*Your assignment:* All entries given below are to be returned word for word.

Start of Block

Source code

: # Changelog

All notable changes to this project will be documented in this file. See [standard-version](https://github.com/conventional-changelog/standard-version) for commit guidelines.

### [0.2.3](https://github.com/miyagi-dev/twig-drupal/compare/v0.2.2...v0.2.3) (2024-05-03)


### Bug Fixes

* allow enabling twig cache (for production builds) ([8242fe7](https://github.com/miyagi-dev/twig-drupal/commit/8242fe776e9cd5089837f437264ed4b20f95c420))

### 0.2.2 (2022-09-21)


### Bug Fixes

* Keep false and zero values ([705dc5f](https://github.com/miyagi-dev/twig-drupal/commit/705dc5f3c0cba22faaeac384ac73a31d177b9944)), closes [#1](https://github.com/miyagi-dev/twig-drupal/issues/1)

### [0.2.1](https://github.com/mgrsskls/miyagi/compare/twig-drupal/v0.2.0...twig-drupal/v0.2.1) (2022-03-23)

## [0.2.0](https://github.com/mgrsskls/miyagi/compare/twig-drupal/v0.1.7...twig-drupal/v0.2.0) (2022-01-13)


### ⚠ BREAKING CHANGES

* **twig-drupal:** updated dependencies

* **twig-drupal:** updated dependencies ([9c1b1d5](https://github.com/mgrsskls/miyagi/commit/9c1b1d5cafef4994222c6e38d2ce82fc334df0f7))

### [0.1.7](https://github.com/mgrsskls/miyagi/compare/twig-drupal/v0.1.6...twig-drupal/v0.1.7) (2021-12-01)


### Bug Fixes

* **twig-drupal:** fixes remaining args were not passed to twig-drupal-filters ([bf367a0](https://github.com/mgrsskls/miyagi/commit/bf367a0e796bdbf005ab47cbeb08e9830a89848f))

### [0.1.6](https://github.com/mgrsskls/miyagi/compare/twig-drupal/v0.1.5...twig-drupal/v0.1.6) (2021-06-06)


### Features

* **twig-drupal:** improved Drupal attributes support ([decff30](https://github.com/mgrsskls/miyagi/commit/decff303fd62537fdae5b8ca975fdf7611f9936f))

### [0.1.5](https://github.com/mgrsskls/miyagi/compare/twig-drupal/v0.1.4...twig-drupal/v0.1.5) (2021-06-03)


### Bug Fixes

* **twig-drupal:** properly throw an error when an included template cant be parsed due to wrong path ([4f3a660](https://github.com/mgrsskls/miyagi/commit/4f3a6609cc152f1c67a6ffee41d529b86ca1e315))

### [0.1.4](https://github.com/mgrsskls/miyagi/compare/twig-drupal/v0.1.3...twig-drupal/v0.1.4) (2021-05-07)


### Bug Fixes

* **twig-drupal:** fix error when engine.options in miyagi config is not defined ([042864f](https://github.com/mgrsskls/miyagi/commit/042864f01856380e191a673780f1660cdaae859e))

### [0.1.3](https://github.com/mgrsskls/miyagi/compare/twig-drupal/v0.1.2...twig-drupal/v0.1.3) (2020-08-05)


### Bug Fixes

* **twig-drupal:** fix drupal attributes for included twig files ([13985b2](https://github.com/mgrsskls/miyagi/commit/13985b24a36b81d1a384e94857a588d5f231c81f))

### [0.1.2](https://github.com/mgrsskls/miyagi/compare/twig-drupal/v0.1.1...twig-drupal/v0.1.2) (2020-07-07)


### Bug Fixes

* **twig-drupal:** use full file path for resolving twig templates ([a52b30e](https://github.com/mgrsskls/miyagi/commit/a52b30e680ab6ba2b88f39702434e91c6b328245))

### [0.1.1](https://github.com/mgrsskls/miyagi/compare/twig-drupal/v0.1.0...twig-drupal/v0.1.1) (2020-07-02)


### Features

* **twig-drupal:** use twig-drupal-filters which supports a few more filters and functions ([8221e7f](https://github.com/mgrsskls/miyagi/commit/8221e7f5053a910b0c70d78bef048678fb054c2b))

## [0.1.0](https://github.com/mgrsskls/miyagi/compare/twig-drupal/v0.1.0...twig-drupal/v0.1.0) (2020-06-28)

End of Block

*Answer to the problem:*
Source code

: # Changelog

All notable changes to this project will be documented in this file. See [standard-version](https://github.com/conventional-changelog/standard-version) for commit guidelines.

### [0.2.3](https://github.com/miyagi-dev/twig-drupal/compare/v0.2.2...v0.2.3) (2024-05-03)


### Bug Fixes

* allow enabling twig cache (for production builds) ([8242fe7](https://github.com/miyagi-dev/twig-drupal/commit/8242fe776e9cd5089837f437264ed4b20f95c420))

### 0.2.2 (2022-09-21)


### Bug Fixes

* Keep false and zero values ([705dc5f](https://github.com/miyagi-dev/twig-drupal/commit/705dc5f3c0cba22faaeac384ac73a31d177b9944)), closes [#1](https://github.com/miyagi-dev/twig-drupal/issues/1)

### [0.2.1](https://github.com/mgrsskls/miyagi/compare/twig-drupal/v0.2.0...twig-drupal/v0.2.1) (2022-03-23)

## [0.2.0](https://github.com/mgrsskls/miyagi/compare/twig-drupal/v0.1.7...twig-drupal/v0.2.0) (2022-01-13)


### ⚠ BREAKING CHANGES

* **twig-drupal:** updated dependencies

* **twig-drupal:** updated dependencies ([9c1b1d5](https://github.com/mgrsskls/miyagi/commit/9c1b1d5cafef4994222c6e38d2ce82fc334df0f7))

### [0.1.7](https://github.com/mgrsskls/miyagi/compare/twig-drupal/v0.1.6...twig-drupal/v0.1.7) (2021-12-01)


### Bug Fixes

* **twig-drupal:** fixes remaining args were not passed to twig-drupal-filters ([bf367a0](https://github.com/mgrsskls/miyagi/commit/bf367a0e796bdbf005ab47cbeb08e9830a89848f))

### [0.1.6](https://github.com/mgrsskls/miyagi/compare/twig-drupal/v0.1.5...twig-drupal/v0.1.6) (2021-06-06)


### Features

* **twig-drupal:** improved Drupal attributes support ([decff30](https://github.com/mgrsskls/miyagi/commit/decff303fd62537fdae5b8ca975fdf7611f9936f))

### [0.1.5](https://github.com/mgrsskls/miyagi/compare/twig-drupal/v0.1.4...twig-drupal/v0.1.5) (2021-06-03)


### Bug Fixes

* **twig-drupal:** properly throw an error when an included template cant be parsed due to wrong path ([4f3a660](https://github.com/mgrsskls/miyagi/commit/4f3a6609cc152f1c67a6ffee41d529b86ca1e315))

### [0.1.4](https://github.com/mgrsskls/miyagi/compare/twig-drupal/v0.1.3...twig-drupal/v0.1.4) (2021-05-07)


### Bug Fixes

* **twig-drupal:** fix error when engine.options in miyagi config is not defined ([042864f](https://github.com/mgrsskls/miyagi/commit/042864f01856380e191a673780f1660cdaae859e))

### [0.1.3](https://github.com/mgrsskls/miyagi/compare/twig-drupal/v0.1.2...twig-drupal/v0.1.3) (2020-08-05)


### Bug Fixes

* **twig-drupal:** fix drupal attributes for included twig files ([13985b2](https://github.com/mgrsskls/miyagi/commit/13985b24a36b81d1a384e94857a588d5f231c81f))

### [0.1.2](https://github.com/mgrsskls/miyagi/compare/twig-drupal/v0.1.1...twig-drupal/v0.1.2) (2020-07-07)


### Bug Fixes

* **twig-drupal:** use full file path for resolving twig templates ([a52b30e](https://github.com/mgrsskls/miyagi/commit/a52b30e680ab6ba2b88f39702434e91c6b328245))

### [0.1.1](https://github.com/mgrsskls/miyagi/compare/twig-drupal/v0.1.0...twig-drupal/v0.1.1) (2020-07-02)


### Features

* **twig-drupal:** use twig-drupal-filters which supports a few more filters and functions ([8221e7f](https://github.com/mgrsskls/miyagi/commit/8221e7f5053a910b0c70d78bef048678fb054c2b))

## [0.1.0](https://github.com/mgrsskls/miyagi/compare/twig-drupal/v0.1.0...twig-drupal/v0.1.0) (2020-06-28)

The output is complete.